Por lo tanto remaban absolutamente libres, y por las noches, si no les tocaba boga, salían del banco y arrebujados en sus mantas dormían también bajo la tamboreta de proa, cubrían sus cabezas con gorros verdes que los distinguían de los forzados, y estaban autorizados a llevar consigo una bolsa con quincalla para poder hacer en los puertos pequeñas transacciones para mejorar su economía. En aquel momento, un torbellino de sentimientos encontrados se abatía sobre el alma de Martí, que apoyado en la amura de estribor observaba la maniobra de Manipoulos.

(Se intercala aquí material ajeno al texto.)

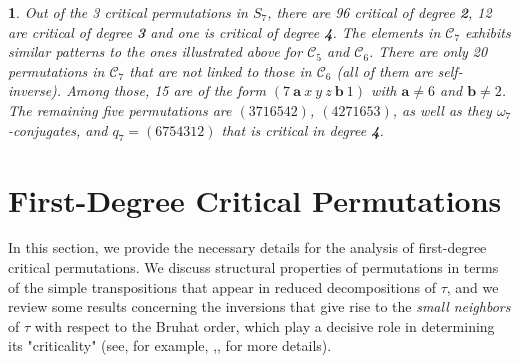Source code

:\documentclass[a4 paper,12pt]{article}
\newtheorem{numeris}{}[section]
\begin{document}
\begin{numeris} Out of the 3 critical permutations in $S_7$, there are 96 critical of degree \textbf{\textit{2}}, 12 are critical of degree \textbf{\textit{3}} and one is critical of degree \textbf{\textit{4}}.  
The  elements in  $\mathcal{C}_{7}$ exhibits similar patterns to the ones illustrated above for $\mathcal{C}_{5}$ and $\mathcal{C}_{6}$. There are 
only 20 permutations in $\mathcal{C}_{7}$ that are not linked to those in $\mathcal{C}_{6}$ (all of them are self-inverse). Among those,  15 are of the form 
 $ \left(7 \  \textbf{a} \ x \ y \ z \  \textbf{b} \ 1\right)$ with $\textbf{a}\neq 6$ and  $\textbf{b}\neq 2$.  The remaining five permutations are $(3716542)$, $(4271653)$, as well as they $\omega_7$-conjugates, and  $q_7=(6754312)$ that  is critical  in degree \textit{\textbf{4}}.
\label{Critical_in_S_7}
\end{numeris} 









\section{First-Degree Critical Permutations}
\label{small_N_and_large_simples}
\begin{small}In this section, we provide the necessary details for the analysis of 
first-degree critical permutations.  We discuss structural properties of permutations 
in terms of the simple transpositions that appear in reduced decompositions of $\tau$, and we review some results concerning the  inversions that give rise to the \textit{small neighbors} 
of  $\tau$ with respect to the Bruhat order, which play a decisive role in determining its 
"criticality" (see, for example, \cite{Bjor},\cite{Fed}, \cite{Ten} for more details).\\
\end{small}
\end{document}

Su mirada iba desde la chalupa que a través de las embarcaciones atracadas frente a la playa de la Barceloneta se abría paso guiando el trirreme hasta dejarlo en mar abierto hasta el hermoso mascarón de proa cuyo dorado perfil era la misma estampa del rostro de su hija, con el cabello al viento y mirando el horizonte.